# What is required
Everything below from the line with "involved in a particle/boundary interaction, and" through the line with "reads the conversation." should be copied exactly, and nothing else; leave out the pictures.

# Supplied data
____

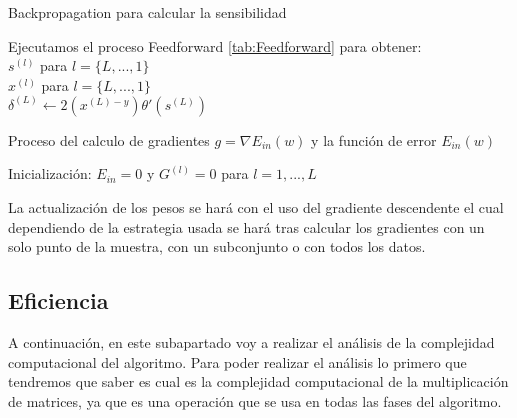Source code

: \begin{algorithm}
   \caption{Backpropagation para calcular la sensibilidad}
   Ejecutamos el proceso Feedforward \ref{tab:Feedforward} para obtener:\\
   $s^{(l)}$ para $l = \{L,...,1\}$ \\
   $x^{(l)}$ para $l = \{L,...,1\}$ \\  
   $\delta^{(L)} \gets 2(x^{(L)-y})\theta'(s^{(L)})$ \\
   
   \label{tab:Backprop_alg}
\end{algorithm}

\begin{algorithm}
   \caption{Proceso del calculo de gradientes $g = \nabla E_{in}(w)$ y la función de error $E_{in}(w)$}
   Inicialización: $E_{in} = 0$ y $G^{(l)} = 0 $ para $l = 1,...,L$ \\
\end{algorithm}

La actualización de los pesos se hará con el uso del gradiente descendente el cual dependiendo de la estrategia usada se hará tras calcular los gradientes con un solo punto de la muestra, con un subconjunto o con todos los datos.

\subsection{Eficiencia}

A continuación, en este subapartado voy a realizar el análisis de la complejidad computacional del algoritmo. Para poder realizar el análisis lo primero que tendremos que saber es cual es la complejidad computacional de la multiplicación de matrices, ya que es una operación que se usa en todas las fases del algoritmo.

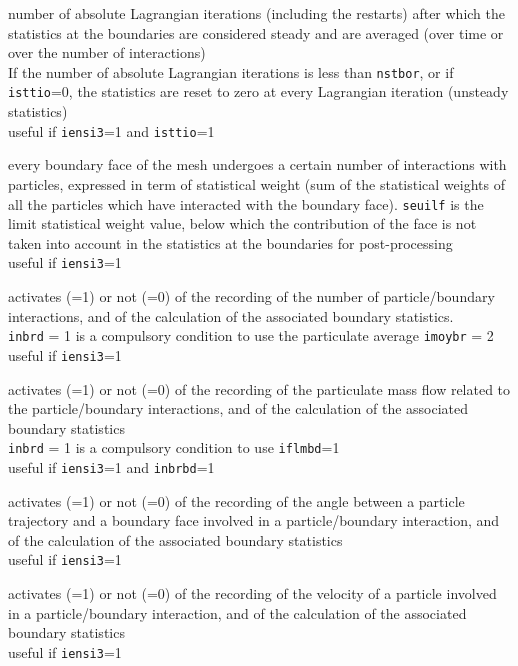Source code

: {number of absolute Lagrangian iterations (including the restarts)
after which the statistics at the boundaries are considered steady and are
averaged (over time or over the number of interactions)\\
If the number of absolute Lagrangian iterations is less than \texttt{nstbor},
or if \texttt{isttio}=0, the statistics are reset to zero at every
Lagrangian iteration (unsteady statistics)\\
useful if \texttt{iensi3}=1 and \texttt{isttio}=1}

{every boundary face of the mesh undergoes a certain number of
interactions with particles, expressed in term of statistical weight
(sum of the statistical weights of all the particles which have
interacted with the boundary face). \texttt{seuilf} is
the limit statistical weight value, below which the contribution of the
face is not taken into account in the
statistics at the boundaries for post-processing\\
useful if \texttt{iensi3}=1}

{activates (=1) or not (=0) of the recording of the number of particle/boundary
interactions, and of the calculation of the associated boundary statistics.\\
\texttt{inbrd} = 1 is a compulsory condition to use the particulate average
\texttt{imoybr} = 2\\
useful if \texttt{iensi3}=1}

{activates (=1) or not (=0) of the recording of the particulate mass flow
related to the particle/boundary interactions, and of the calculation of
the associated boundary statistics\\
\texttt{inbrd} = 1 is a compulsory condition to use \texttt{iflmbd}=1\\
useful if \texttt{iensi3}=1 and \texttt{inbrbd}=1}


{activates (=1) or not (=0) of the recording of the angle between a
particle trajectory and a boundary face involved in a particle/boundary
interaction, and of the calculation of the associated boundary statistics\\
useful if \texttt{iensi3}=1}

{activates (=1) or not (=0) of the recording of the velocity of a particle
involved in a particle/boundary interaction, and of the calculation of
the associated boundary statistics\\
useful if \texttt{iensi3}=1}

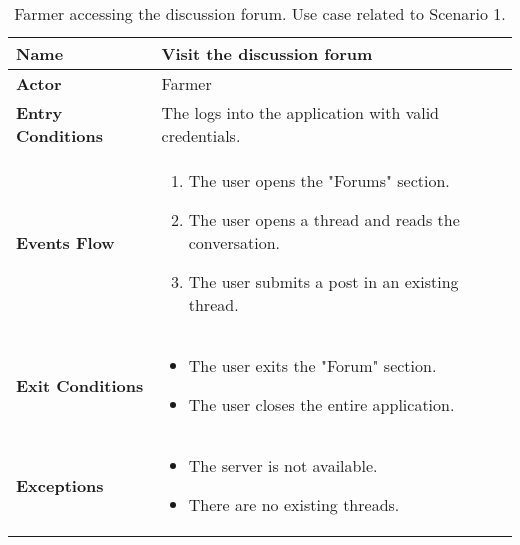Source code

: \begin{table}[hbt!]
\centering
\small
\caption{\label{tab:farmerViewForum}Farmer accessing the discussion forum. Use case related to Scenario 1.}
\renewcommand{\arraystretch}{1.25}
\begin{tabular}{|l|>{\raggedright\arraybackslash}m{12cm}|}

    \hline
    \textbf{Name} & Visit the discussion forum\\
    \hline
   	\textbf{Actor} & Farmer\\
    \hline
    \textbf{Entry Conditions} & The logs into the application with valid credentials.\\
    \hline
    \textbf{Events Flow} & 
    		\begin{enumerate}
    			\item The user opens the "Forums" section.
    			\item The user opens a thread and reads the conversation.
    			\item The user submits a post in an existing thread.
    		\end{enumerate}
    	\\
    \hline
    \textbf{Exit Conditions} & \begin{itemize}
    	\item The user exits the "Forum" section.
    	\item The user closes the entire application.\end{itemize}\\
    \hline
    \textbf{Exceptions} & 
    		\begin{itemize}
    			\item The server is not available.
    			\item There are no existing threads.
    		\end{itemize}
    	\\
    \hline
\end{tabular}
\end{table}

____

# Solution
involved in a particle/boundary interaction, and of the calculation of
the associated boundary statistics\\
useful if \texttt{iensi3}=1}

Source code

: \begin{table}[hbt!]
\centering
\small
\caption{\label{tab:farmerViewForum}Farmer accessing the discussion forum. Use case related to Scenario 1.}
\renewcommand{\arraystretch}{1.25}
\begin{tabular}{|l|>{\raggedright\arraybackslash}m{12cm}|}

    \hline
    \textbf{Name} & Visit the discussion forum\\
    \hline
   	\textbf{Actor} & Farmer\\
    \hline
    \textbf{Entry Conditions} & The logs into the application with valid credentials.\\
    \hline
    \textbf{Events Flow} & 
    		\begin{enumerate}
    			\item The user opens the "Forums" section.
    			\item The user opens a thread and reads the conversation.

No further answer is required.